2012-01-22 22:01 FC Barcelona Por: Administrador

El árbitro amigo se suma a la fiesta merengue



Cristiano Ronaldo ya habia visto la amarilla por una fea entrada a un jugador vasco. Y ya pudo haber sido expulsado en ese momento porque por menos de los aspavientos realizados por el portugués Joaquin Caparrós fue expulsado en el Mallorca-Real Madrid y sancionado con dos partidos. Pero Caparrós no es del Real Madrid, como tampoco lo es Messi, que no merece que se le haga justicia por el alevoso y salvaje pisotón de Pepe.

La cuestión es que Mateu Lahoz se hizo el sueco y no se dio por enterado de las protestas de Cristiano Ronaldo, prefirió no aplicar el reglamento y permitió que el jugador portugués siguiera en el campo pese a su comportamiento antideportivo y contrario a lo que marca el reglamento. Pero es que poco después, en las postrimerías de la primera parte, volvió a mirar hacia otro lado cuando Cristiano Ronaldo se llevó por delante a un jugador del Athletic con una segada merecedora de tarjeta. Mateu Lahoz era consciente de lo que hubiera supuesto para su amigo y admirador Mourinho dejarle con diez a esas alturas del partido y optó por no aplicar el reglamento y sumarse a la Operación Falseo de la Liga puesta en marcha hace ya algunas jornadas con el fin de evitar que el campeonato sea un paseo militar para el mejor equipo, el FC Barcelona.



Y con Cristiano Ronaldo en el campo gracias al compromiso del árbitro con la causa blanca, el portugués pudo marcar su golito de penalti, claro, como casi todos. Mateu Lahoz vio penalti en una jugada parecida a esas que le hacen a Messi continuamente pero que nadie se atreve a señalar, no se que le llamen la atención. Penalti a favor del Madrid tras el descanso y partido resuelto. Y luego otro penalti y expulsión de un jugador del Athletic, para garantizar un final de partido sin contratiempos. Como diría Mourinho, "a mí me daría vergüenza ganar así". Y a Cristiano Ronaldo debería darle vergüenza ser el pichichi cuando sin los penaltis ni siquiera sería el máximo goleador de su equipo. Y ya van nueve penaltis en media Liga. Si aumentaran un poco, sólo un poco, su generosa concesión los señores colegiados, Cristiano podría ser pichichi y Balón de Oro sólo con los penaltis. Ya no hace falta ni que marque más goles. Con los penaltis es suficiente.

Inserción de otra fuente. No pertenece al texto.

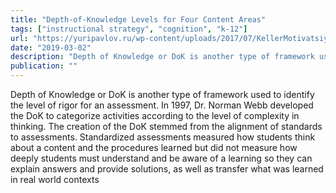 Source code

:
 ```yaml
---
title: "Depth-of-Knowledge Levels for Four Content Areas"
tags: ["instructional strategy", "cognition", "k-12"]
url: "https://yuripavlov.ru/wp-content/uploads/2017/07/KellerMotivatsiya1987.pdf"
date: "2019-03-02"
description: "Depth of Knowledge or DoK is another type of framework used to identify the level of rigor for an assessment. In 1997, Dr. Norman Webb developed the DoK to categorize activities according to the level of complexity in thinking. The creation of the DoK stemmed from the alignment of standards to assessments. Standardized assessments measured how students think about a content and the procedures learned but did not measure how deeply students must understand and be aware of a learning so they can explain answers and provide solutions, as well as transfer what was learned in real world contexts."
publication: ""
---
```


Depth of Knowledge or DoK is another type of framework used to identify the level of rigor for an assessment. In 1997, Dr. Norman Webb developed the DoK to categorize activities according to the level of complexity in thinking. The creation of the DoK stemmed from the alignment of standards to assessments. Standardized assessments measured how students think about a content and the procedures learned but did not measure how deeply students must understand and be aware of a learning so they can explain answers and provide solutions, as well as transfer what was learned in real world contexts
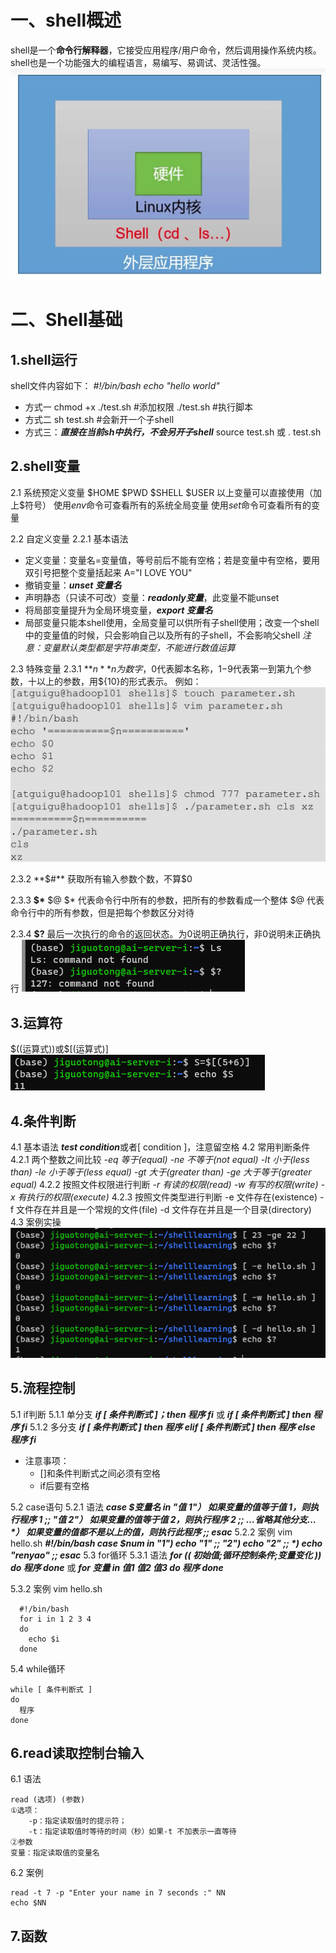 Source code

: # 一、shell概述

shell是一个**命令行解释器**，它接受应用程序/用户命令，然后调用操作系统内核。
shell也是一个功能强大的编程语言，易编写、易调试、灵活性强。
![1679218762801](image/Shell学习笔记/1679218762801.png)

# 二、Shell基础

## 1.shell运行

shell文件内容如下：
*#!/bin/bash*
*echo "hello world"*

- 方式一
  chmod +x ./test.sh      #添加权限
  ./test.sh               #执行脚本
- 方式二
  sh test.sh            #会新开一个子shell
- 方式三：***直接在当前sh中执行，不会另开子shell***
  source test.sh
  或
  . test.sh

## 2.shell变量

2.1 系统预定义变量
\$HOME  \$PWD   \$SHELL   \$USER   以上变量可以直接使用（加上$符号）
使用*env*命令可查看所有的系统全局变量
使用*set*命令可查看所有的变量

2.2 自定义变量
  2.2.1 基本语法

- 定义变量：变量名=变量值，等号前后不能有空格；若是变量中有空格，要用双引号把整个变量括起来 A="I LOVE YOU"
- 撤销变量：***unset 变量名***
- 声明静态（只读不可改）变量：***readonly变量***，此变量不能unset
- 将局部变量提升为全局环境变量，***export 变量名***
- 局部变量只能本shell使用，全局变量可以供所有子shell使用；改变一个shell中的变量值的时候，只会影响自己以及所有的子shell，不会影响父shell
  *注意：变量默认类型都是字符串类型，不能进行数值运算*

2.3 特殊变量
  2.3.1 **$n**
  n为数字，$0代表脚本名称，$1-$9代表第一到第九个参数，十以上的参数，用\${10}的形式表示。
  例如：
  ![1679368310432](image/Shell学习笔记/1679368310432.png)

  2.3.2 **$#**
  获取所有输入参数个数，不算$0

  2.3.3 **$\*** \$@
  $* 代表命令行中所有的参数，把所有的参数看成一个整体
  $@ 代表命令行中的所有参数，但是把每个参数区分对待

  2.3.4 **$?**
  最后一次执行的命令的返回状态。为0说明正确执行，非0说明未正确执行
  ![1679368843485](image/Shell学习笔记/1679368843485.png)

## 3.运算符

\$((运算式))或$\[(运算式)]
![1679369147566](image/Shell学习笔记/1679369147566.png)

## 4.条件判断

4.1 基本语法
***test condition***或者[ condition ]，注意留空格
4.2 常用判断条件
  4.2.1 两个整数之间比较
  *-eq 等于(equal)*
  *-ne 不等于(not equal)*
  *-lt 小于(less than)*
  *-le 小于等于(less equal)*
  *-gt 大于(greater than)*
  *-ge 大于等于(greater equal)*
  4.2.2 按照文件权限进行判断
  *-r 有读的权限(read)*
  *-w 有写的权限(write)*
  *-x 有执行的权限(execute)*
  4.2.3 按照文件类型进行判断
  -e 文件存在(existence)
  -f 文件存在并且是一个常规的文件(file)
  -d 文件存在并且是一个目录(directory)
4.3 案例实操
![1679370222829](image/Shell学习笔记/1679370222829.png)

## 5.流程控制

5.1 if判断
  5.1.1 单分支
  ***if [ 条件判断式 ]；then
      程序
  fi***
  或
  ***if [ 条件判断式 ]
  then
      程序
  fi***
  5.1.2 多分支
  ***if [ 条件判断式 ]
  then
      程序
  elif [ 条件判断式 ]
  then
      程序
  else
      程序
  fi***

- 注意事项：
  - []和条件判断式之间必须有空格
  - if后要有空格

5.2 case语句
  5.2.1 语法
  ***case $变量名 in
  "值 1"）
      如果变量的值等于值 1，则执行程序 1
  ;;
  "值 2"）
      如果变量的值等于值 2，则执行程序 2
  ;;
      …省略其他分支…
  \*）
      如果变量的值都不是以上的值，则执行此程序
  ;;
  esac***
  5.2.2 案例 vim hello.sh
  ***#!/bin/bash
  case $num in
  "1")
    echo "1"
  ;;
  "2")
    echo "2"
  ;;
  \*)
    echo "renyao"
  ;;
  esac***
5.3 for循环
  5.3.1 语法
  ***for (( 初始值;循环控制条件;变量变化 ))
  do
    程序
  done***
  或
  ***for 变量 in 值1 值2 值3
  do
    程序
  done***

  5.3.2 案例 vim hello.sh

```
  #!/bin/bash
  for i in 1 2 3 4
  do
    echo $i
  done
```

5.4 while循环
```
while [ 条件判断式 ]
do
  程序
done
```

## 6.read读取控制台输入
6.1 语法
```
read (选项) (参数)
①选项：
    -p：指定读取值时的提示符；
    -t：指定读取值时等待的时间（秒）如果-t 不加表示一直等待
②参数
变量：指定读取值的变量名
```
6.2 案例
```
read -t 7 -p "Enter your name in 7 seconds :" NN
echo $NN
```

## 7.函数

Y luego hubo una agresión de Lass a un jugador del Athletic a dos metros del árbitro que éste prefirió no ver, de la misma manera que no quiso ver un flagrante penalti de Sergio Ramos a Ibai, de la misma manera que no vio ¡CUATRO! no una, cuatro patadas seguidas de Sergio Ramos a Muniaín, que acabó perdiendo el balón y dando origen al cuarto gol del Real Madrid. Dos penalti y el último de regalo y ante un rival con diez cuando en realidad el Real Madrid debió acabar con nueve.

Pero a Mourinho no le da vergüenza. De hecho es el resultado de la estrategia que tan bien preparó el año pasado. Ahora le toca disfrutar de los árbitros a él.